MISS HARDCASTLE. Give me that hour then, and I hope to satisfy you.
HARDCASTLE. Well, an hour let it be then. But I’ll have no trifling with your father. All fair and open, do you mind me.
MISS HARDCASTLE. I hope, sir, you have ever found that I considered your commands as my pride; for your kindness is such, that my duty as yet has been inclination. [Exeunt.]
ACT THE FOURTH.
Enter HASTINGS and MISS NEVILLE.
HASTINGS. You surprise me; Sir Charles Marlow expected here this night! Where have you had your information?

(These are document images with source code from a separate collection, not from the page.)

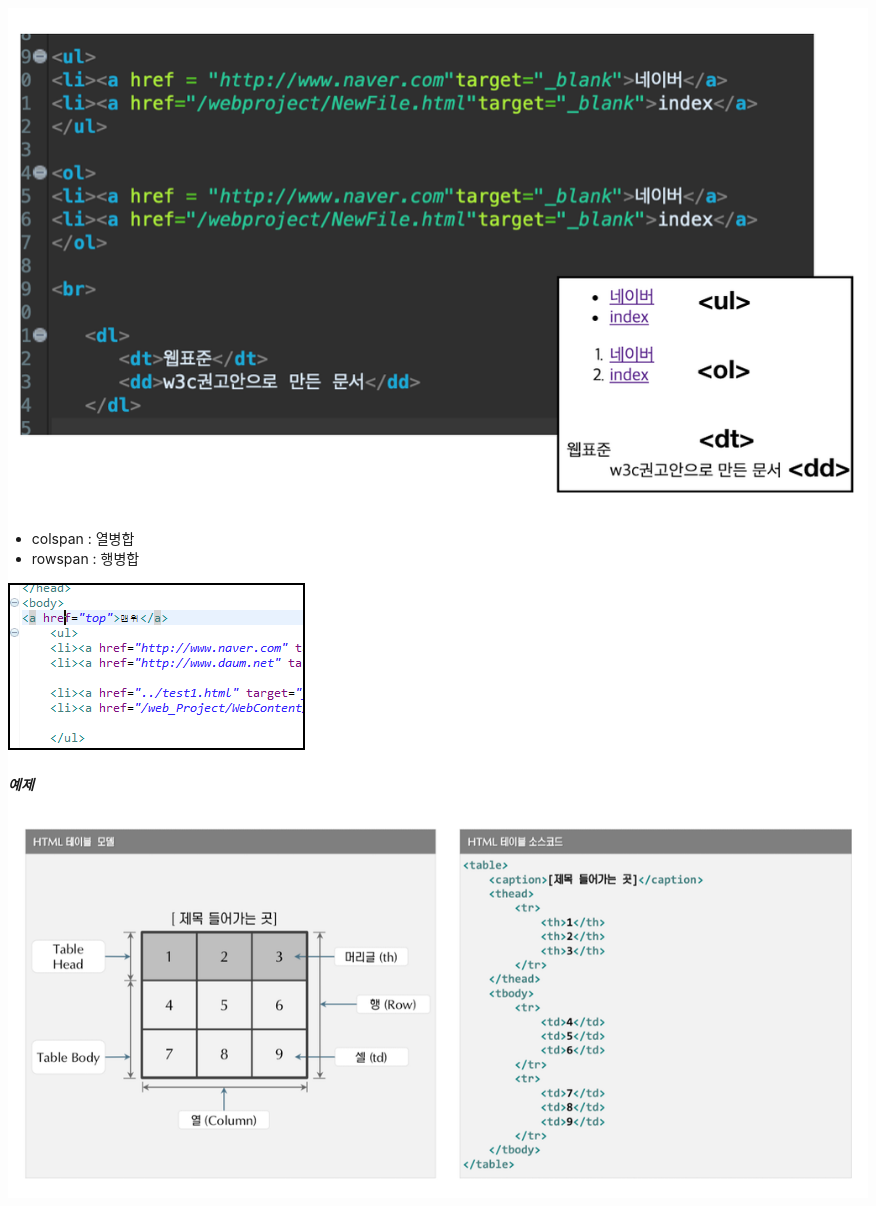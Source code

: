 ![web](/images/web/Web01-14.png)
- colspan : 열병합
- rowspan : 행병합

![web](/images/web/Web01-15.png)

##### 예제
![web](/images/web/Web01-16.png)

MISS NEVILLE. You may depend upon it. I just saw his letter to Mr. Hardcastle, in which he tells him he intends setting out a few hours after his son.
HASTINGS. Then, my Constance, all must be completed before he arrives. He knows me; and should he find me here, would discover my name, and perhaps my designs, to the rest of the family.
MISS NEVILLE. The jewels, I hope, are safe?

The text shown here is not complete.